Public safety: The FCC’s attorney faced his toughest questions when it came to what impact the repeal of the rules would have on emergency services.
The county of Santa Clara, Calif., joined in the lawsuit against the FCC after an incident last summer in which Verizon slowed internet speeds as county firefighters were battling wildfires.
Millett raised the prospect that by allowing paid prioritization, ISPs would slow traffic for others on the internet. She said that would be an issue for emergency service personnel who were “trying to share photos as fast as they can as they are chasing a fleeing fugitive.”
“They may need things that require a lot of bandwidth with this.
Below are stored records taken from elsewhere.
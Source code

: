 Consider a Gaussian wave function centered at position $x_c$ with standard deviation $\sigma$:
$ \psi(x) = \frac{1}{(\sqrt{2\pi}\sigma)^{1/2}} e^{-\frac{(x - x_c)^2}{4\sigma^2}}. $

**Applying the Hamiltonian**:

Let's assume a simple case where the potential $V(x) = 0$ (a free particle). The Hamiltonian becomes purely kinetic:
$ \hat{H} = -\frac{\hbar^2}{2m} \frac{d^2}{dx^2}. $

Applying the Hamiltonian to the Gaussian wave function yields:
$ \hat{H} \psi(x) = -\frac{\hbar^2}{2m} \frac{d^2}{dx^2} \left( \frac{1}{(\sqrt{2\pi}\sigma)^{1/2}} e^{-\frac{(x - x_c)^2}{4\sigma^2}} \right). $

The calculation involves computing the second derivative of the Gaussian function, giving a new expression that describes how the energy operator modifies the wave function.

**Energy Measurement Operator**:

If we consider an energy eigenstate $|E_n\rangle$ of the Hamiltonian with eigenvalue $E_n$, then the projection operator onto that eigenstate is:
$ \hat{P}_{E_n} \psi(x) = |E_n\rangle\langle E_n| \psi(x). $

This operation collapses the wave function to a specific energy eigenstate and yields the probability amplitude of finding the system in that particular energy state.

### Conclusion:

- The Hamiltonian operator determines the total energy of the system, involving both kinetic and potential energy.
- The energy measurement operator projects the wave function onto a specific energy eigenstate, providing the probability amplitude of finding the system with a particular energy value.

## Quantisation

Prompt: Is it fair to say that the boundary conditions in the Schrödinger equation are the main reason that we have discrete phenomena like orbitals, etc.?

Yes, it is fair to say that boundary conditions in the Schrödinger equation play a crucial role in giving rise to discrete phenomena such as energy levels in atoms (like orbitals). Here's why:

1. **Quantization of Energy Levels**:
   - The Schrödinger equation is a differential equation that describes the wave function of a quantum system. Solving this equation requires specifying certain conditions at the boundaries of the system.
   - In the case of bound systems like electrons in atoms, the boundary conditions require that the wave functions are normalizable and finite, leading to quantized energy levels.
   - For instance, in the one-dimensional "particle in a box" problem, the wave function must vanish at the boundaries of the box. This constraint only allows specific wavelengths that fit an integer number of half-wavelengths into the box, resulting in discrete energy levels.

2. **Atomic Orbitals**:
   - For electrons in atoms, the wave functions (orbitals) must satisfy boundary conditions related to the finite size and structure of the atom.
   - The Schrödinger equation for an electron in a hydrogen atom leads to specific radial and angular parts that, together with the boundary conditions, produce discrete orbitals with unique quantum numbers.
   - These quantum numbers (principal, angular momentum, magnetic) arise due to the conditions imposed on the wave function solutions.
They are not going to be able to go first, they will have to go to the end of the line,” she said.
She said it wouldn’t matter if emergency personnel could complain to the Federal Trade Commission, as “post hoc remedies don’t work in the public safety context.”
Johnson said by allowing for paid prioritization, ISPs could offer dedicated networks devoted to emergency services or telemedicine.
Millett, though, still questioned whether municipal governments could afford such fast lanes of traffic.
State laws: After the FCC repealed the rules, a handful of other states stepped in to fill the void. They passed their own set of net neutrality laws, with California adopting the strictest set of regulations.
But when they rolled back the rules in late 2017, the FCC also said state and local governments would be prohibited from placing rules on ISPs. They argue that it’s entirely in their purview, as internet service crosses state lines and is interstate commerce.
Steven Wu, representing the state plaintiffs in the case, said the FCC’s actions were contradictory. In repealing the net neutrality rules, they were also stripping itself of authority to prevent states from imposing their own.
“Those two propositions cannot be taken at the same time,” he said.
Judge Wilkins, though, questioned that reasoning. He asked whether it was an “anomalous situation” in which a federal agency is restricted from imposing the rules, but state and local governments “can just have at it.”
Wu argued that it would run counter to notions of federalism.
The judges are expected to issue a decision by the summer.